There is a lot to be learnt here, above all, we need to remember we are all people and regardless of where we’re from in the world, what job we do or don’t currently have, we’re all sharing the same horrible reality and it’s a harsh reality that slaps us in the face each morning as we wake to face another day. For most of us, we are coping in the best way we know how. All we can do now is try to remember that this virus has not made us into enemies, and we should not be directing our anger, uncertainty and fear at one another. This is especially the case for the people who continue risking their own health in order to serve us – the nurses, doctors, medical specialists and supermarket attendants, retail workers — as they are as vulnerable as we are.

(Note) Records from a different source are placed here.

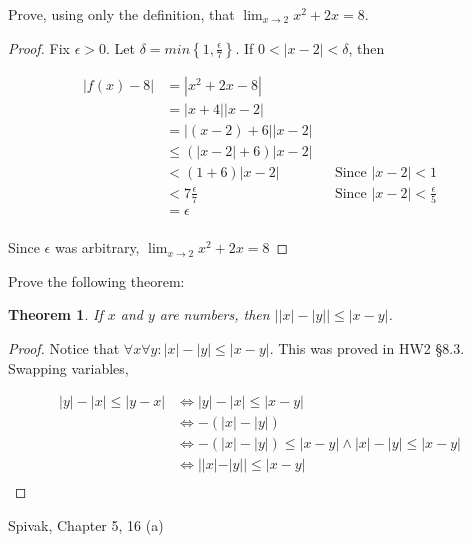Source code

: \documentclass{article} %
\theoremstyle{plain}
\newtheorem*{theorem*}{Theorem}
\theoremstyle{definition}
\newcommand{\abs}[1]{\left\lvert #1 \right\rvert} %
\begin{document}
\noindent{} Prove, using only the definition, that $\lim_{x \rightarrow 2} x^2+2x = 8$. 

\begin{proof} 
    Fix $\epsilon > 0$.  Let $\delta = min\left\{1, \frac{\epsilon}{7} \right\}$. If $0 < |x-2| < \delta$, then

    \begin{align*}
        |f(x) - 8| &= |x^2 + 2x - 8| & & \\
                   &= |x+4| |x-2| & & \\
                   &= |(x-2)+6| |x-2| & & \\
                   &\leq (|x-2| + 6) |x-2| & & \\
                   &< (1 + 6) |x-2| & & \text{Since $|x-2| < 1$} \\
                   &< 7 \frac{\epsilon}{7} & & \text{Since $|x-2| < \frac{\epsilon}{5}$} \\
                   &= \epsilon & & \\
    \end{align*}

    Since $\epsilon$ was arbitrary, $\lim_{x \rightarrow 2} x^2 + 2x = 8$
\end{proof} 

\noindent{} Prove the following theorem: 

\begin{theorem*} If $x$ and $y$ are numbers, then $\abs{\abs{x}-\abs{y}} \leq \abs{x-y}$. 
\end{theorem*}

\begin{proof}
    Notice that $\forall x \forall y:  |x| - |y| \leq |x - y|$.  This was proved in HW2 \S 8.3.  Swapping variables,

    \begin{align*}
        |y| - |x| \leq |y - x| & \Leftrightarrow |y| - |x| \leq |x - y| \\
        & \Leftrightarrow -(|x| - |y|) \\
        & \Leftrightarrow -(|x| - |y|) \leq |x - y| \land |x| - |y| \leq |x-y| \\
        & \Leftrightarrow ||x| - |y|| \leq |x - y| \\
    \end{align*}

\end{proof} 


\noindent{} Spivak, Chapter 5,  16 (a)
\end{document}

Instead of getting angry and taking our anger out on others, a more positive approach is to seek ways to help ourselves and others. This doesn’t have to be a large and expensive gesture, for it’s the thought that counts and will be remembered the most. Like the friend giving us strategies to help manage the kids stuck at home, the person listening as we express our inner most feelings, the person at the check-out who has had to sanitize their hands to the point of extreme dryness, the people willing to go the extra mile for someone in need.

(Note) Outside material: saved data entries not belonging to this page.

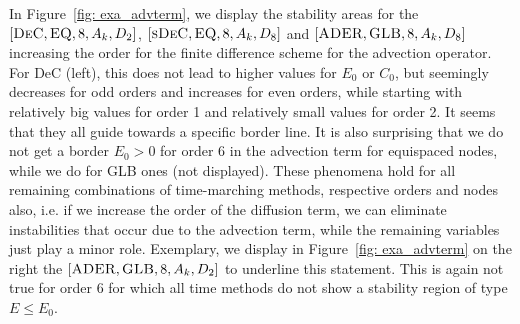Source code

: In Figure~\ref{fig: exa_advterm}, we display the stability areas for the $[\textsc{DeC},\textsc{EQ},8, A_k,D_2]$, $[\textsc{sDeC},\textsc{EQ},8, A_k,D_8]$ and $[\textsc{ADER},\textsc{GLB},8, A_k,D_8]$ increasing the order for the finite difference scheme for the advection operator. 
For DeC (left), this does not lead to higher values for $E_0$ or $C_0$, but seemingly decreases for odd orders and increases for even orders, while starting with relatively big values for order 1 and relatively small values for order 2. 
It seems that they all guide towards a specific border line. It is also surprising that  we do not get a border $E_0>0$ for order 6 in the advection term for equispaced nodes, while we do for GLB ones (not displayed). 
These phenomena hold for all remaining combinations of time-marching methods, respective orders and nodes also, i.e. if we increase the order of the diffusion term, we can eliminate instabilities that occur due to the advection term, while the remaining variables just play a minor role. 
Exemplary, we display in Figure~\ref{fig: exa_advterm} on the right the $[\textsc{ADER},\textsc{GLB},8, A_k,D_2]$  to underline this statement. 
This is again not true for order 6 for which all time methods do not show a stability region of type $E\leq E_0$.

Above all, I believe the best feeling is knowing we’re all on the same team and willing to do what it takes to get us all through this and towards what I choose to believe will be an improved way of life post COVID-19. A pandemic of this magnitude simply can’t have been for nothing. So whether it be a swing or a simple chat across the street, know that your small gesture of kindness does not go unnoticed and during such times of extreme hardship, it’s important that we can be the best version of ourselves possible, not just for ourselves, but for the greater good of the community in which we live.
Lastly, from myself, the Picture Healer, my thoughts are with you and your families as we navigate our way through 2020. This is not an easy time for any of us and I sincerely hope you are in good health, both physically and emotionally.